What the task asks: All lines in the records below with the word "piece" must be returned.

Collected data
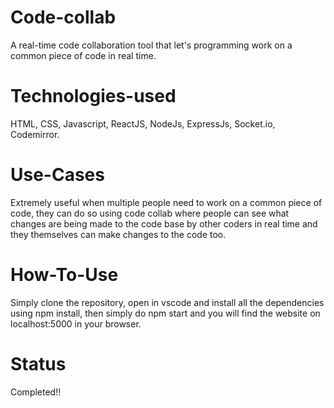 # Code-collab
A real-time code collaboration tool that let's programming work on a common piece of code in real time.

# Technologies-used
HTML, CSS, Javascript, ReactJS, NodeJs, ExpressJs, Socket.io, Codemirror.

# Use-Cases
Extremely useful when multiple people need to work on a common piece of code, they can do so using code collab where people can see what changes are being made to the 
code base by other coders in real time and they themselves can make changes to the code too.

# How-To-Use
Simply clone the repository, open in vscode and install all the dependencies using npm install, then simply do npm start and you will find the website on localhost:5000 in your browser.

# Status
Completed!!
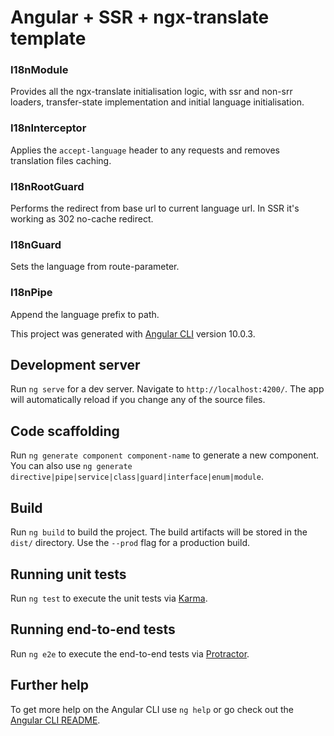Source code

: # Angular + SSR + ngx-translate template

### I18nModule

Provides all the ngx-translate initialisation logic, with ssr and non-srr loaders, transfer-state implementation and initial language initialisation.

### I18nInterceptor

Applies the `accept-language` header to any requests and removes translation files caching.

### I18nRootGuard

Performs the redirect from base url to current language url. In SSR it's working as 302 no-cache redirect.

### I18nGuard

Sets the language from route-parameter.

### I18nPipe

Append the language prefix to path.

This project was generated with [Angular CLI](https://github.com/angular/angular-cli) version 10.0.3.

## Development server

Run `ng serve` for a dev server. Navigate to `http://localhost:4200/`. The app will automatically reload if you change any of the source files.

## Code scaffolding

Run `ng generate component component-name` to generate a new component. You can also use `ng generate directive|pipe|service|class|guard|interface|enum|module`.

## Build

Run `ng build` to build the project. The build artifacts will be stored in the `dist/` directory. Use the `--prod` flag for a production build.

## Running unit tests

Run `ng test` to execute the unit tests via [Karma](https://karma-runner.github.io).

## Running end-to-end tests

Run `ng e2e` to execute the end-to-end tests via [Protractor](http://www.protractortest.org/).

## Further help

To get more help on the Angular CLI use `ng help` or go check out the [Angular CLI README](https://github.com/angular/angular-cli/blob/master/README.md).
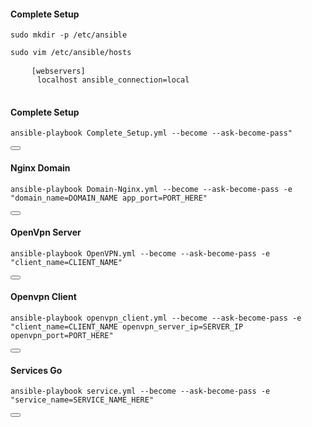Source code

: <div class="copy-container rounded-3">
  <h4>Complete Setup</h4>
  <pre><code id="copy-command">sudo mkdir -p /etc/ansible</code></pre>
  <pre><code id="copy-command">sudo vim /etc/ansible/hosts</code></pre>
  <pre>
    <code id="copy-command">[webservers]
      localhost ansible_connection=local</code>
  </pre>
  
  <h4>Complete Setup</h4>
  <pre><code id="copy-command">ansible-playbook Complete_Setup.yml --become --ask-become-pass"</code></pre>
  <button class="copy-button" onclick="copyToClipboard()"></button>
  
  <h4>Nginx Domain</h4>
  <pre><code id="copy-command">ansible-playbook Domain-Nginx.yml --become --ask-become-pass -e "domain_name=DOMAIN_NAME app_port=PORT_HERE"</code></pre>
  <button class="copy-button" onclick="copyToClipboard()"></button>
  
  <h4>OpenVpn Server</h4>
  <pre><code id="copy-command">ansible-playbook OpenVPN.yml --become --ask-become-pass -e "client_name=CLIENT_NAME"</code></pre>
  <button class="copy-button" onclick="copyToClipboard()"></button>
  
  <h4>Openvpn Client</h4>
  <pre><code id="copy-command">ansible-playbook openvpn_client.yml --become --ask-become-pass -e "client_name=CLIENT_NAME openvpn_server_ip=SERVER_IP openvpn_port=PORT_HERE"</code></pre>
  <button class="copy-button" onclick="copyToClipboard()"></button>

  <h4>Services Go</h4>
  <pre><code id="copy-command">ansible-playbook service.yml --become --ask-become-pass -e "service_name=SERVICE_NAME_HERE"</code></pre>
  <button class="copy-button" onclick="copyToClipboard()"></button>
</div>
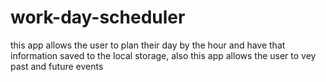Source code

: # work-day-scheduler

this app allows the user to plan their day by the hour and have that information saved to the local storage, also this app allows the user to vey past and future events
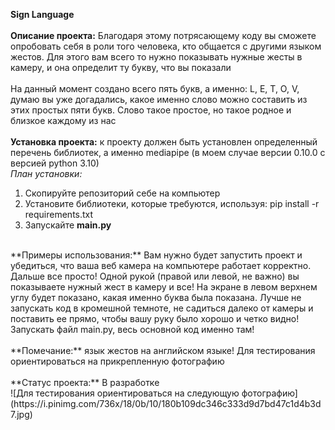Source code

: **Sign Language**<br />
<br />
**Описание проекта:** Благодаря этому потрясающему коду вы сможете опробовать себя в роли того человека, кто общается с другими языком жестов. Для этого вам всего то нужно показывать нужные жесты в камеру, и она определит ту букву, что вы показали<br />
<br />
На данный момент создано всего пять букв, а именно: L, E, T, O, V, думаю вы уже догадались, какое именно слово можно составить из этих простых пяти букв. Слово такое простое, но такое родное и близкое каждому из нас<br />
<br />
**Установка проекта:** к проекту должен быть установлен определенный перечень библиотек, а именно mediapipe (в моем случае версии 0.10.0 с версией python 3.10)<br />
*План установки:*<br />
1) Скопируйте репозиторий себе на компьютер <br />
2) Установите библиотеки, которые требуются, используя: pip install -r requirements.txt<br />
3) Запускайте **main.py** <br />
<br />
**Примеры использования:** Вам нужно будет запустить проект и убедиться, что ваша веб камера на компьютере работает корректно. Дальше все просто! Одной рукой (правой или левой, не важно) вы показываете нужный жест в камеру и все! На экране в левом верхнем углу будет показано, какая именно буква была показана. Лучше не запускать код в кромешной темноте, не садиться далеко от камеры и поставить ее прямо, чтобы вашу руку было хорошо и четко видно! Запускать файл main.py, весь основной код именно там!<br />
<br />
**Помечание:** язык жестов на английском языке! Для тестирования ориентироваться на прикрепленную фотографию<br />
<br />
**Статус проекта:** В разработке<br />
![Для тестирования ориентироваться на следующую фотографию](https://i.pinimg.com/736x/18/0b/10/180b109dc346c333d9d7bd47c1d4b3d7.jpg)

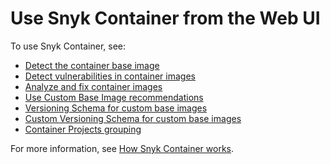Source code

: # Use Snyk Container from the Web UI

To use Snyk Container, see:

* [Detect the container base image](detect-the-container-base-image.md)
* [Detect vulnerabilities in container images](detect-vulnerabilities-in-container-images.md)
* [Analyze and fix container images](analyze-and-fix-container-images.md)
* [Use Custom Base Image recommendations](use-custom-base-image-recommendations/)
* [Versioning Schema for custom base images](use-custom-base-image-recommendations/versioning-schema-for-custom-base-images.md)
* [Custom Versioning Schema for custom base images](use-custom-base-image-recommendations/custom-versioning-schema-for-custom-base-images.md)
* [Container Projects grouping](container-project-grouping-in-project-tab.md)

For more information, see [How Snyk Container works](../../../scan-containers/how-snyk-container-works/).
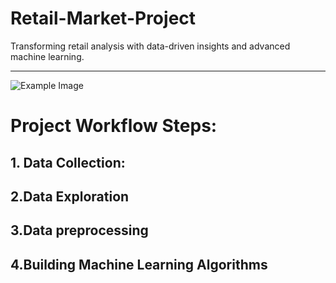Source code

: # Retail-Market-Project 
Transforming retail analysis with data-driven insights and advanced machine learning.
____________________________________________________________________________________
![Example Image](https://res.cloudinary.com/dgwuwwqom/image/upload/v1716821364/Github/project%20photos/Retail%20Market.png)


# Project Workflow Steps:

## 1. Data Collection: 
## 2.Data Exploration
## 3.Data preprocessing
## 4.Building Machine Learning Algorithms
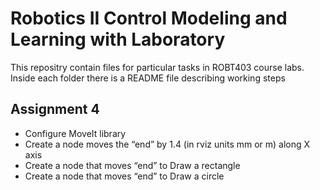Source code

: # Robotics II Control Modeling and Learning with Laboratory

This repositry contain files for particular tasks in ROBT403 course labs. 
Inside each folder there is a README file describing working steps

## Assignment 4
* Configure MoveIt library
* Create a node moves the “end” by 1.4 (in rviz units mm or m) along X axis
* Create a node that moves “end” to Draw a rectangle
* Create a node that moves “end” to Draw a circle
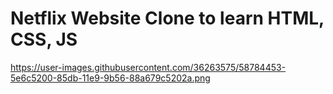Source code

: # Netflix Website Clone to learn HTML, CSS, JS

https://user-images.githubusercontent.com/36263575/58784453-5e6c5200-85db-11e9-9b56-88a679c5202a.png
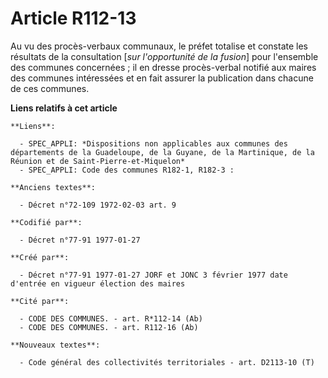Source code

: # Article R112-13

Au vu des procès-verbaux communaux, le préfet totalise et constate les résultats de la consultation [*sur l'opportunité de la
fusion*] pour l'ensemble des communes concernées ; il en dresse procès-verbal notifié aux maires des communes intéressées et
en fait assurer la publication dans chacune de ces communes.

**Liens relatifs à cet article**

	**Liens**:

	  - SPEC_APPLI: *Dispositions non applicables aux communes des départements de la Guadeloupe, de la Guyane, de la Martinique, de la Réunion et de Saint-Pierre-et-Miquelon*
	  - SPEC_APPLI: Code des communes R182-1, R182-3 :

	**Anciens textes**:

	  - Décret n°72-109 1972-02-03 art. 9

	**Codifié par**:

	  - Décret n°77-91 1977-01-27

	**Créé par**:

	  - Décret n°77-91 1977-01-27 JORF et JONC 3 février 1977 date d'entrée en vigueur élection des maires

	**Cité par**:

	  - CODE DES COMMUNES. - art. R*112-14 (Ab)
	  - CODE DES COMMUNES. - art. R112-16 (Ab)

	**Nouveaux textes**:

	  - Code général des collectivités territoriales - art. D2113-10 (T)
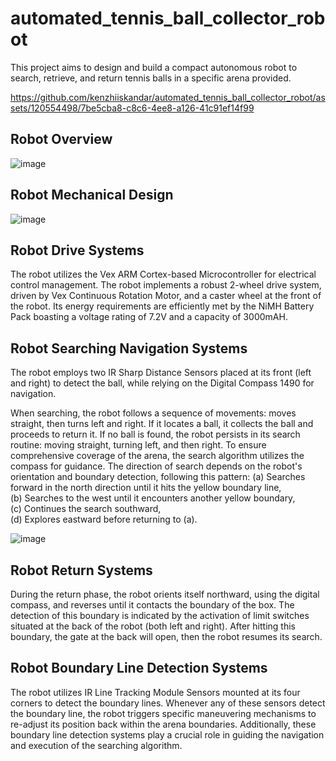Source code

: # automated_tennis_ball_collector_robot

This project aims to design and build a compact autonomous robot to search, retrieve, and return tennis balls in a specific arena provided.

https://github.com/kenzhiiskandar/automated_tennis_ball_collector_robot/assets/120554498/7be5cba8-c8c6-4ee8-a126-41c91ef14f99

## Robot Overview
![image](https://github.com/kenzhiiskandar/automated_tennis_ball_collector_robot/assets/120554498/608acbd1-6760-42ba-83c9-4e0ce49e14da)

## Robot Mechanical Design
![image](https://github.com/kenzhiiskandar/automated_tennis_ball_collector_robot/assets/120554498/f2066025-6098-4136-a743-0834b6b85fb3)

## Robot Drive Systems
The robot utilizes the Vex ARM Cortex-based Microcontroller for electrical control management. The robot implements a robust 2-wheel drive system, driven by Vex Continuous Rotation Motor, and a caster wheel at the front of the robot. Its energy requirements are efficiently met by the NiMH Battery Pack boasting a voltage rating of 7.2V and a capacity of 3000mAH.

## Robot Searching Navigation Systems
The robot employs two IR Sharp Distance Sensors placed at its front (left and right) to detect the ball, while relying on the Digital Compass 1490 for navigation.

When searching, the robot follows a sequence of movements: moves straight, then turns left and right. If it locates a ball, it collects the ball and proceeds to return it. If no ball is found, the robot persists in its search routine: moving straight, turning left, and then right. To ensure comprehensive coverage of the arena, the search algorithm utilizes the compass for guidance. The direction of search depends on the robot's orientation and boundary detection, following this pattern:
(a) Searches forward in the north direction until it hits the yellow boundary line,  
(b) Searches to the west until it encounters another yellow boundary,  
(c) Continues the search southward,  
(d) Explores eastward before returning to (a).<br>

![image](https://github.com/kenzhiiskandar/automated_tennis_ball_collector_robot/assets/120554498/3e32d3ac-0f4e-470a-9985-f3ac2f1e39f2)

## Robot Return Systems
During the return phase, the robot orients itself northward, using the digital compass, and reverses until it contacts the boundary of the box. The detection of this boundary is indicated by the activation of limit switches situated at the back of the robot (both left and right). After hitting this boundary, the gate at the back will open, then the robot resumes its search.

## Robot Boundary Line Detection Systems
The robot utilizes IR Line Tracking Module Sensors mounted at its four corners to detect the boundary lines. Whenever any of these sensors detect the boundary line, the robot triggers specific maneuvering mechanisms to re-adjust its position back within the arena boundaries. Additionally, these boundary line detection systems play a crucial role in guiding the navigation and execution of the searching algorithm.
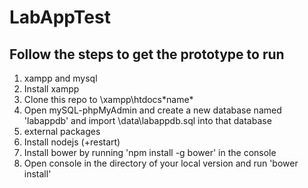 # LabAppTest
## Follow the steps to get the prototype to run

1. xampp and mysql
  1. Install xampp
  2. Clone this repo to \xampp\htdocs\*name*
  3. Open mySQL-phpMyAdmin and create a new database named 'labappdb' and import \data\labappdb.sql into that database
2. external packages
  1. Install nodejs (+restart)
  2. Install bower by running 'npm install -g bower' in the console
  3. Open console in the directory of your local version and run 'bower install'
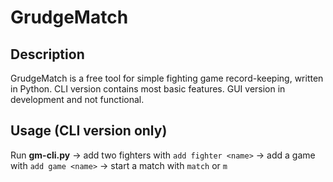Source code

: # GrudgeMatch

## Description
GrudgeMatch is a free tool for simple fighting game record-keeping, written in Python. CLI version contains most basic features. GUI version in development and not functional.

## Usage (CLI version only)
Run __gm-cli.py__  -> add two fighters with `add fighter <name>` -> add a game with `add game <name>` -> start a match with `match` or `m`
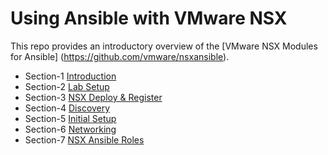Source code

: # Using Ansible with VMware NSX
This repo provides an introductory overview of the [VMware NSX Modules for Ansible] (https://github.com/vmware/nsxansible).


- Section-1 [Introduction](Intro/README.md)
- Section-2 [Lab Setup](Lab1-LabPrep/README.md)
- Section-3 [NSX Deploy & Register](Lab2-NSXDeploy/README.md)
- Section-4 [Discovery](Lab3-Discovery/README.md)
- Section-5 [Initial Setup](Lab4-InitialConfig/README.md)
- Section-6 [Networking](Lab5-Networking/README.md)
- Section-7 [NSX Ansible Roles](Lab6-Roles/README.md)
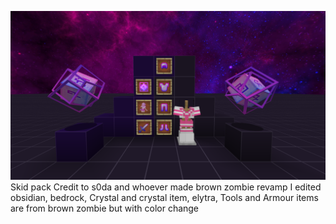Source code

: ![](/preveiw.png)
Skid pack 
Credit to s0da and whoever 
made brown zombie revamp 
I edited obsidian, bedrock, Crystal and crystal item, elytra, 
Tools and Armour items are from brown zombie but with color change
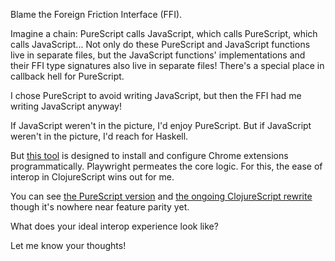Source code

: Blame the Foreign Friction Interface (FFI).

Imagine a chain: PureScript calls JavaScript, which calls PureScript, which calls JavaScript... Not only do these PureScript and JavaScript functions live in separate files, but the JavaScript functions' implementations and their FFI type signatures also live in separate files! There's a special place in callback hell for PureScript.

I chose PureScript to avoid writing JavaScript, but then the FFI had me writing JavaScript anyway!

If JavaScript weren't in the picture, I'd enjoy PureScript. But if JavaScript weren't in the picture, I'd reach for Haskell.

But [this tool](https://github.com/8ta4/extension) is designed to install and configure Chrome extensions programmatically. Playwright permeates the core logic. For this, the ease of interop in ClojureScript wins out for me.

You can see [the PureScript version](https://github.com/8ta4/extension/tree/a5140b48494443a63189761f6cdfb0266ee2b27b) and [the ongoing ClojureScript rewrite](https://github.com/8ta4/extension/tree/adf06f1f090e264daa0f2242b301671a3acafca8) though it's nowhere near feature parity yet.

What does your ideal interop experience look like?

Let me know your thoughts!

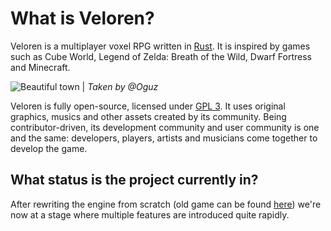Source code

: # What is Veloren?

Veloren is a multiplayer voxel RPG written in [Rust](https://rust-lang.org). It is inspired by games such as Cube World,
Legend of Zelda: Breath of the Wild, Dwarf Fortress and Minecraft.

![Beautiful town](https://media.discordapp.net/attachments/634860358623821835/1104871243787808858/screenshot_1683454504978.png)
| _Taken by @Oguz_

Veloren is fully open-source, licensed under [GPL 3](https://www.gnu.org/licenses/gpl-3.0.en.html). It uses original graphics, musics and other
assets created by its community. Being contributor-driven, its development community
and user community is one and the same: developers, players, artists and musicians come together
to develop the game.

## What status is the project currently in?

After rewriting the engine from scratch (old game can be found [here](https://gitlab.com/veloren/game)) we're now at a stage
where multiple features are introduced quite rapidly.
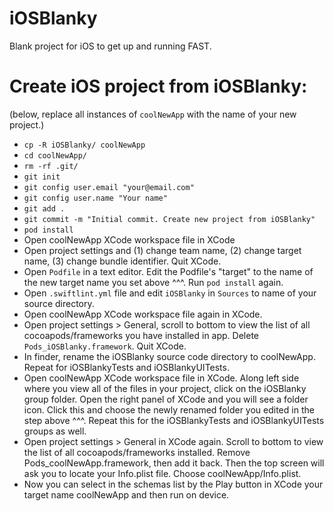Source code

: # iOSBlanky
Blank project for iOS to get up and running FAST. 

# Create iOS project from iOSBlanky:

(below, replace all instances of `coolNewApp` with the name of your new project.)
* `cp -R iOSBlanky/ coolNewApp`
* `cd coolNewApp/`
* `rm -rf .git/`
* `git init`
* `git config user.email "your@email.com"`
* `git config user.name "Your name"`
* `git add .`
* `git commit -m "Initial commit. Create new project from iOSBlanky"`
* `pod install`
* Open coolNewApp XCode workspace file in XCode
* Open project settings and (1) change team name, (2) change target name, (3) change bundle identifier. Quit XCode. 
* Open `Podfile` in a text editor. Edit the Podfile's "target" to the name of the new target name you set above ^^^. Run `pod install` again. 
* Open `.swiftlint.yml` file and edit `iOSBlanky` in `Sources` to name of your source directory.
* Open coolNewApp XCode workspace file again in XCode.
* Open project settings > General, scroll to bottom to view the list of all cocoapods/frameworks you have installed in app. Delete `Pods_iOSBlanky.framework`. Quit XCode. 
* In finder, rename the iOSBlanky source code directory to coolNewApp. Repeat for iOSBlankyTests and iOSBlankyUITests.
* Open coolNewApp XCode workspace file in XCode. Along left side where you view all of the files in your project, click on the iOSBlanky group folder. Open the right panel of XCode and you will see a folder icon. Click this and choose the newly renamed folder you edited in the step above ^^^. Repeat this for the iOSBlankyTests and iOSBlankyUITests groups as well. 
* Open project settings > General in XCode again. Scroll to bottom to view the list of all cocoapods/frameworks installed. Remove Pods_coolNewApp.framework, then add it back. Then the top screen will ask you to locate your Info.plist file. Choose coolNewApp/Info.plist. 
* Now you can select in the schemas list by the Play button in XCode your target name coolNewApp and then run on device.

Response to this task:
A real-time code collaboration tool that let's programming work on a common piece of code in real time.
Extremely useful when multiple people need to work on a common piece of code, they can do so using code collab where people can see what changes are being made to the 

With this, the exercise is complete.